Data to process: Begin

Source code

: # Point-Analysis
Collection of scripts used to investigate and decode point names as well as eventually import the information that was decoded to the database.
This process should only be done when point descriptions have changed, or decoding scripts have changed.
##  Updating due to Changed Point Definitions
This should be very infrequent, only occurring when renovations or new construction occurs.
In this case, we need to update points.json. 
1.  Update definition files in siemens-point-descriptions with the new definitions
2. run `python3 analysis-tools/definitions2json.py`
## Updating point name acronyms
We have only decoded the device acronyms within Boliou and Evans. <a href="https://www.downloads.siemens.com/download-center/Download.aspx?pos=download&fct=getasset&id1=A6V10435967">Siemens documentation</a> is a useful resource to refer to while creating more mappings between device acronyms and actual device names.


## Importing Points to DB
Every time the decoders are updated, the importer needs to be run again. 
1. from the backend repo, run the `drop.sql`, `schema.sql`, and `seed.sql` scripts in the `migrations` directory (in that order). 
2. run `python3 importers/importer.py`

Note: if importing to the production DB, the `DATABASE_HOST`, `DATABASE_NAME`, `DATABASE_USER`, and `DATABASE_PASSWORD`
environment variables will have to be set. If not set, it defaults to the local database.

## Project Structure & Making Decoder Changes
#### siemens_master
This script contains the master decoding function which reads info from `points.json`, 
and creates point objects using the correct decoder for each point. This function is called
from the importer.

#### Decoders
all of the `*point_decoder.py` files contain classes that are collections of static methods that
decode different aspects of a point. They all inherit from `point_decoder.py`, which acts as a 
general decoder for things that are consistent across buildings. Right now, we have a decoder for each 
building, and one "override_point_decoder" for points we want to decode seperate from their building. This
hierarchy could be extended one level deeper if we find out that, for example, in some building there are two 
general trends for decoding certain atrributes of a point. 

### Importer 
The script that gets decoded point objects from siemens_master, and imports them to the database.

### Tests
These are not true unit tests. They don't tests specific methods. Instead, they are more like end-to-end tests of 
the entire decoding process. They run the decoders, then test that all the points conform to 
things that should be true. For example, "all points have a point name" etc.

Data to process: End

◆ **Problem description**
Wherever a line of the listing above contains the string "scripts", copy that line.

◆ **Result of this task**
Collection of scripts used to investigate and decode point names as well as eventually import the information that was decoded to the database.
This process should only be done when point descriptions have changed, or decoding scripts have changed.
1. from the backend repo, run the `drop.sql`, `schema.sql`, and `seed.sql` scripts in the `migrations` directory (in that order). 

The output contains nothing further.